**Activity**
Which lines of the entries below include "emph"? List them all.

**Recorded information**
━━━

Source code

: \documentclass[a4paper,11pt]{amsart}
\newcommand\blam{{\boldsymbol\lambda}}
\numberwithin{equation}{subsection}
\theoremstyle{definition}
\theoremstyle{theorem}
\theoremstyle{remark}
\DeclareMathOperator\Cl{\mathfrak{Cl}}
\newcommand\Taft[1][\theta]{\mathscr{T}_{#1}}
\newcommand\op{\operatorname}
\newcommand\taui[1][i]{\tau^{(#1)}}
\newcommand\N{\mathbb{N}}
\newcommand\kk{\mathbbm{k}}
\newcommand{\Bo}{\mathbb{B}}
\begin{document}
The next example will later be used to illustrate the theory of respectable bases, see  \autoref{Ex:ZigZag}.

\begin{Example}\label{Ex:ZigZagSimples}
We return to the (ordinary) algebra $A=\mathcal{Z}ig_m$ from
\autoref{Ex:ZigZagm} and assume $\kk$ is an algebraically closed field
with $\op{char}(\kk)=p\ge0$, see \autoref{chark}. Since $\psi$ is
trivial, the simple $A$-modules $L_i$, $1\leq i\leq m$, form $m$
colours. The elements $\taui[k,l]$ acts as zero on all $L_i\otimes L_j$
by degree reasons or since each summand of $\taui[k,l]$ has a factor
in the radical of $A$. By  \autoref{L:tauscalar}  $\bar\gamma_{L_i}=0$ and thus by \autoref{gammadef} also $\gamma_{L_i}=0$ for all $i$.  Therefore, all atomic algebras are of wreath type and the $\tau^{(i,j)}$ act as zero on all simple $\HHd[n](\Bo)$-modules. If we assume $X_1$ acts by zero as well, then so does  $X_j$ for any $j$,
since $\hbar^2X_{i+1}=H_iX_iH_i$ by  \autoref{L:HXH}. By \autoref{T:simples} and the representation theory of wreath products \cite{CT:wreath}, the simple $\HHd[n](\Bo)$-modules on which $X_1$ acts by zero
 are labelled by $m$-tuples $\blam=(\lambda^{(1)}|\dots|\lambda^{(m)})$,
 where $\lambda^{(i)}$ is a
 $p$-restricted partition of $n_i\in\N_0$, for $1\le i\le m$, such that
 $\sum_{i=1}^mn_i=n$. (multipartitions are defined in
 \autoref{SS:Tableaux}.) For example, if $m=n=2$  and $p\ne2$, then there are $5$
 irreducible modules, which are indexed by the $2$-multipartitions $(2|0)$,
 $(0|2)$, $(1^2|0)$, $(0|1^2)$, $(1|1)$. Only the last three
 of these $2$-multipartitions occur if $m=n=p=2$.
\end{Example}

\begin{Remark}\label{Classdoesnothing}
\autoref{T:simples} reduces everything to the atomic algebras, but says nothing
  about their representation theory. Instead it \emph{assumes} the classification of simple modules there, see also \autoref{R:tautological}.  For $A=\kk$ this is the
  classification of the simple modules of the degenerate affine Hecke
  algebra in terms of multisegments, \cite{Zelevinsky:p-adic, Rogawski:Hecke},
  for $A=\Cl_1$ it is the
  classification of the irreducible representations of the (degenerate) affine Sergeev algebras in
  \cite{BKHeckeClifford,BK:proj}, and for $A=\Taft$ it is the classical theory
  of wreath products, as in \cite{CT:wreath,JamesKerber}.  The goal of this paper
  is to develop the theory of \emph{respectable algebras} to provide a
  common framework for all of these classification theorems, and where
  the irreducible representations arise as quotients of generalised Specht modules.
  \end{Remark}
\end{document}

━━━

**Exercise result**
  about their representation theory. Instead it \emph{assumes} the classification of simple modules there, see also \autoref{R:tautological}.  For $A=\kk$ this is the
  is to develop the theory of \emph{respectable algebras} to provide a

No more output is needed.